WideOrbit fees will climb to 1% as its platform becomes “more robust and comprehensive,” says Mike Zinsmeister, CRO. Such enhancements would include automated air times, makegood recommendations and improved handling of invoices.
WideOrbit is also likely to add fees for more robust tools, such as price optimization and yield management. “They will be both optional and priced reasonably so that sellers can compare them to market alternatives and make informed decisions,” Zinsmeister explains.
Ted Kramer, EVP sales at ProVantageX, believes the advantages of automation easily justify the price tag.
“We’re already in contract with over 450 TV stations once agencies move into contract,” he says. “So we’ve already established value that stations will pay to transact business through ProVantageX.”
Is consolidation of the platforms a way to bring down the fees? “If folks want a really small fee for these platforms, the only way to make that work is to do large volumes of business at that small fee,” says Shereta Williams, president of Videa. “Otherwise, it’s not sustainable for anyone.
“I honestly think you want best-in-class software in this space,” she says, adding it’s not possible with small fees, unless the volume is large.
Walled Gardens’ Fees
The buck doesn’t stop with fees broadcasters pay directly to automation providers. Those providers also have to pay fees to connect to walled gardens controlling data that currently must be manually downloaded and then uploaded into sell side platforms when sales reps are working on campaigns.
“People who have control of those flows aren’t going to let people in,” says one broadcast executive. “One of them is Mediaocean, and the other one’s WideOrbit.”
WideOrbit, for example, will charge fees to sell-side platforms wanting to connect via API to its traffic and billing database.
“Our understanding is that they are proposing different fees for different partners, and the fee they floated with Videa was more than some of our customers pay us,” Williams says. “To be clear, Videa is currently able to provide sales workflow automation without direct integration with WideOrbit’s Unified Sales Console.”
Agencies face similar issues with slow progress by demand side platforms. “There’s unnecessary lag time,” says Michele Toller, VP Media at the agency Empower. “We should be much further ahead than we are currently.”
Toller says much of the front-end work can be done through Hudson MX. However, she notes any time savings is negated during the process of uploading and maintaining the schedules in Empower’s media-management platform, MediaOcean.

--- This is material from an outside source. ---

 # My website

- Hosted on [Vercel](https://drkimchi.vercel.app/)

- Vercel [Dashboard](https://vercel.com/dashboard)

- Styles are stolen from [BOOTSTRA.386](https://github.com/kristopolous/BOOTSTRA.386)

“It’s very laborious,” she says.
It’s difficult to say if or how much the wrestling over fees is slowing down automation of the most complicated part of the spot TV buy/sell process: makegoods.
Right now, “the mechanics of handling the makegood is a manual process,” says NBCU’s Comerford. “The makegood must be matched to the spot missed, reentered into WideOrbit Traffic then sent to the client or agency and then they need to accept and send back. None of these steps are automated.”
In order for complicated pieces of the automated pipeline, like makegoods, to be fully developed, a few steps must take place.
“One is for the technology and the pipes to exist and be able to interact between buy side and sell side, and those are coming along, slowly but surely,” says Kurt Rao, CTO at Tegna. He expects broadcasters will be doing some testing in the first half of 2020.
The second part that’s needed involves the business rules governing makegoods. “That conversation is still a little further behind,” he says. “Everyone wants to make sure that the tech will work.”
Early iterations haven’t been inspiring, according to one station executive. “There are lots of bells and whistles, but when you get down to the nitty-gritty, there needs to be a greater effort placed on improvements and training.”